Know Your Vaquero Terms?

Bold Beauty

Lilibeth André, Bold Beauty, oil, 14x14

I had the honor to be at the reception offered by Macario and Chrissie at Casa Ramirez. Macario is an institution in the Houston Heights, sharing the Hispanic culture, particularly as it pertains to local aspects, with his shop. His collection of curio items, books, typical Mexican market items and collectibles are displayed across the store. My favorites are his photos from the Mexican revolution. He features local artists and their work ranges from painting to poetry.

This month, the theme is on the influence the vaquero and ranchero had on Texas and the American west. Besides featuring samples of my work from the Southwest series, Macario is currently featuring antique saddles, rope, branding irons, spurs and historic photo prints of the old King Ranch.

Obstinance

Lilibeth André, Obstinance, oil, 12x12

I was captivated with these items. Scattered among the displays, Macario includes literature to enhance our knowledge of these items. I picked up one of his fliers and in it found many of the Americanized vaquero terms specific to the old west.

Being bilingual, I can understand how these words were adopted and modified from the original terms. Above all,  vaquero is my favorite because it started out as buckeroo (va-que-roo). Now we know buckeroos as cowboys.

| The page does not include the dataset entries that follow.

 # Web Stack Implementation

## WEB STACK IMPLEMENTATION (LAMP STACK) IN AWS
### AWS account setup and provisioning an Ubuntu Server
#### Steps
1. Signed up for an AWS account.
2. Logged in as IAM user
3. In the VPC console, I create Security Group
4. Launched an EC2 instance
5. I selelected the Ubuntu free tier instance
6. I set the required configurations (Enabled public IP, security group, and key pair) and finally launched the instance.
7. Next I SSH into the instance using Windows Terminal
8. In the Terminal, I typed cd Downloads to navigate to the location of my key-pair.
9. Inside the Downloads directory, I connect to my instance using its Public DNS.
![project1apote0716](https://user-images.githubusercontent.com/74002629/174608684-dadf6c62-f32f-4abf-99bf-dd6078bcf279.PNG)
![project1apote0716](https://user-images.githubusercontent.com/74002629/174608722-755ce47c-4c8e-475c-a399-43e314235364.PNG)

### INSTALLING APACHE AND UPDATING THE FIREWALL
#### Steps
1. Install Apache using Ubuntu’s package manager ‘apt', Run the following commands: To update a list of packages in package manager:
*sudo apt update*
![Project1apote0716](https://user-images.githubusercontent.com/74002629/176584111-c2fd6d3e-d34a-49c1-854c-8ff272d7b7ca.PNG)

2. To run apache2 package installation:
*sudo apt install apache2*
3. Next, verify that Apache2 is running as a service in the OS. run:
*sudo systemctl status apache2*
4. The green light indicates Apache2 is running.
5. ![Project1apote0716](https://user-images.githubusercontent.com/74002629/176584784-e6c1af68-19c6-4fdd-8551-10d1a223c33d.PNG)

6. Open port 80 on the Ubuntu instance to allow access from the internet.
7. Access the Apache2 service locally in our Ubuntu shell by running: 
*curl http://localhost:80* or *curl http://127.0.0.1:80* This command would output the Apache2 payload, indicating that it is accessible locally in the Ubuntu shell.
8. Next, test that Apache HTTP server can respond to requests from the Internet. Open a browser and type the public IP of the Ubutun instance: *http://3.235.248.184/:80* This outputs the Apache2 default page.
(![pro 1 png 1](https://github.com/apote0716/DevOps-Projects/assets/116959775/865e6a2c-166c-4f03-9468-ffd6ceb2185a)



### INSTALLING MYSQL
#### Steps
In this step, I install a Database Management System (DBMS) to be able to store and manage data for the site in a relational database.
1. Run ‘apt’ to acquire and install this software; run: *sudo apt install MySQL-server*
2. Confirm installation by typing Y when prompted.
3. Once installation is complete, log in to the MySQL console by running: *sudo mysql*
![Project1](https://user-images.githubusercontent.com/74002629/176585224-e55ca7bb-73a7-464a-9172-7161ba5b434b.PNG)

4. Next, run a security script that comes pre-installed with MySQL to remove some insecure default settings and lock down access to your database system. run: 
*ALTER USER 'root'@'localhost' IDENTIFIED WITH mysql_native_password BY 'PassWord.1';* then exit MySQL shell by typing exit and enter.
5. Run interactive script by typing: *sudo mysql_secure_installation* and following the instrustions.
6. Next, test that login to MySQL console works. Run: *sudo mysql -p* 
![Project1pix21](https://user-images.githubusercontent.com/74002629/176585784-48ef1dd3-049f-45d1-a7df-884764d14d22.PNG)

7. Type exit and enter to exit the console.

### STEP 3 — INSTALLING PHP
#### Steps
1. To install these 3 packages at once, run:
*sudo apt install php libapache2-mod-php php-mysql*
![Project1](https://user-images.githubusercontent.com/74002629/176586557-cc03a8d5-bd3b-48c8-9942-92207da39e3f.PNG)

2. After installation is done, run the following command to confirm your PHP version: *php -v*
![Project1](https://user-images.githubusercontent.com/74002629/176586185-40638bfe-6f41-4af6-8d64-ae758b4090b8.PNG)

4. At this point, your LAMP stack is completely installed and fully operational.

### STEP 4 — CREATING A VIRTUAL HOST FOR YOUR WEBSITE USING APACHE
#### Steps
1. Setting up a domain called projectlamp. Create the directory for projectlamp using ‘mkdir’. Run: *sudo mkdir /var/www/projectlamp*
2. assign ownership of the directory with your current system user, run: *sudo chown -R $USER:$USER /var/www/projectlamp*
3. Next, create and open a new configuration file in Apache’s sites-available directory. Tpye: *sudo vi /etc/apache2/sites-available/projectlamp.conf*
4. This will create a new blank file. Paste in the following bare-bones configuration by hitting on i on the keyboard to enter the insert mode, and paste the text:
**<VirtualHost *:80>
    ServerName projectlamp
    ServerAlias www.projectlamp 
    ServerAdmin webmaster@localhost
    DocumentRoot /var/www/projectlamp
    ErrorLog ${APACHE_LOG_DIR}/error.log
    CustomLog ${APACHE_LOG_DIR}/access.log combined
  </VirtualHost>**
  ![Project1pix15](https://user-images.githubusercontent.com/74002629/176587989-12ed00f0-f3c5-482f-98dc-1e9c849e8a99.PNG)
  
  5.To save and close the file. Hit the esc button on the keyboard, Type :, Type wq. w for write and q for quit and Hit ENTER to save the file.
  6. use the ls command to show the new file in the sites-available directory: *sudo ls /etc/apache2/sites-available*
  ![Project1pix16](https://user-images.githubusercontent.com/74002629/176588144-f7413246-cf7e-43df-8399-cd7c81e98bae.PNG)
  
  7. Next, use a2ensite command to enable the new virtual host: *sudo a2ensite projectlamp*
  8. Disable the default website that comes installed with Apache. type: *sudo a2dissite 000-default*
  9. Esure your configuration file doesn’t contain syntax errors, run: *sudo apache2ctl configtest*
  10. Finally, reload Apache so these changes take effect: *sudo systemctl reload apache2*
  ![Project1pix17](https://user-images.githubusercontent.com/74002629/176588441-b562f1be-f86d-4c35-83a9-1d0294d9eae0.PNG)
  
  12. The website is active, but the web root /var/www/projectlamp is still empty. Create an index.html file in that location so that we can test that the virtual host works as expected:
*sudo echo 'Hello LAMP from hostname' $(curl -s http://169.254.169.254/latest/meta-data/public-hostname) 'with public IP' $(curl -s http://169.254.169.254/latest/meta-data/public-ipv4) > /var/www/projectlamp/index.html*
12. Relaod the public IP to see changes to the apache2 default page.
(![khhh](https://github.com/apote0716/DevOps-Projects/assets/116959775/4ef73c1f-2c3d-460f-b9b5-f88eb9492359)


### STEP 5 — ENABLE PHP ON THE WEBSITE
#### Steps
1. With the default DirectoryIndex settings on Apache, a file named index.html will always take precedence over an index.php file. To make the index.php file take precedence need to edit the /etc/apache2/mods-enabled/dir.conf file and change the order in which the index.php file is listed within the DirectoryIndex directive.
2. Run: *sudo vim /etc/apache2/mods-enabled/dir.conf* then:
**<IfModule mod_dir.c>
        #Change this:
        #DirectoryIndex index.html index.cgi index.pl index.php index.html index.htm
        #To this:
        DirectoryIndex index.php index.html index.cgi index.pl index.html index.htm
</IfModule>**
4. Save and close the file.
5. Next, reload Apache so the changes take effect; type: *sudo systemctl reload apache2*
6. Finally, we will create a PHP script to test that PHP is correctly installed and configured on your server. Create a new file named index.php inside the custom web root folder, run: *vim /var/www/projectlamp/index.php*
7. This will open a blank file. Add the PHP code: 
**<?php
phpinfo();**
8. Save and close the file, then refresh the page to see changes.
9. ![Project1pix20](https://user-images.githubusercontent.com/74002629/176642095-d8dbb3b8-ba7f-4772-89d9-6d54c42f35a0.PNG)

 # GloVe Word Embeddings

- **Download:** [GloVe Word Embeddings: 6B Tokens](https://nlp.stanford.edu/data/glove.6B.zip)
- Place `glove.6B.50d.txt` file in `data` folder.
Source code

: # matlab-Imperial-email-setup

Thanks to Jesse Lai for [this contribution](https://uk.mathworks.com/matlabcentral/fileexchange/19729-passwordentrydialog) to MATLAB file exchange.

There are other words such as ranch from the word rancho, boots from botas, lariat from la riata (the rope), lasso  from lazo, and chaps from chaparreras.

This week I also had the opportunity to visit the Houston Rodeo.  I saw cowboys in action with a common vocabulary from these roots. Rodeo comes from the word rodeo or round-up.  Spurs, taps, cinches, hackamores, conchos and palomino, all of these words from the shared inheritance of the old vaqueros and rancheros of the old frontier.